A physicist, a chemist and an economist are stranded on a desert island when all of a sudden a can of beans floats ashore. The physicist identifies the pressure points in the can and proposes pounding them with a rock the chemist wants to put the can in a fire and wait for it to explode. “No, no, no,” says the economist. “Let us assume a can opener.”

The point is that macroeconomics seems based on faith that supply will come as long as demand is high. Everyone would like to believe this, but when it comes to oil, it’s sheer fantasy.

Today (Thursday, March 29), the federal government hands down an austerity budget – but don’t look for parsimony when it comes to the oil industry. The feds are still throwing about $1.3 billion yearly at this sector based on that obsolete assumption.

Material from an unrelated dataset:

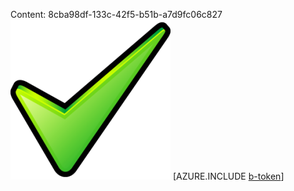 Content: 8cba98df-133c-42f5-b51b-a7d9fc06c827![image](d915c212-e042-4911-acb1-049d99d5aa88.png)
[AZURE.INCLUDE [b-token](cc403501-585c-40ef-96e9-7a7a22ef2cb7.md)]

According to a new analysis in Nature magazine by James Murray and David King, price increases for fossil fuels every year since 2005 – a seldom-acknowledged factor behind the enduring recession – have not coaxed any lower-cost supplies of oil or gas out of the ground or oceans, despite the predictions of classic economics. The only possible explanation is that it won’t come when called because it doesn’t exist.

The authors confirm what many have been saying: supply-side reality will force more governments to jump on the conservation bandwagon than any threats of global warming.

Subsidies for oil, at a time when oil companies are making record profits, send a very dismal message, which perhaps explains why U.S president Obama has recently called for their abolition. Using public money for this industry is an advertisement for irrational behaviour. Making a product cheaper only means people use more of it, so folks are now accustomed to jumping in their cars and driving 2 miles to save a toonie on a bargain at Walmart.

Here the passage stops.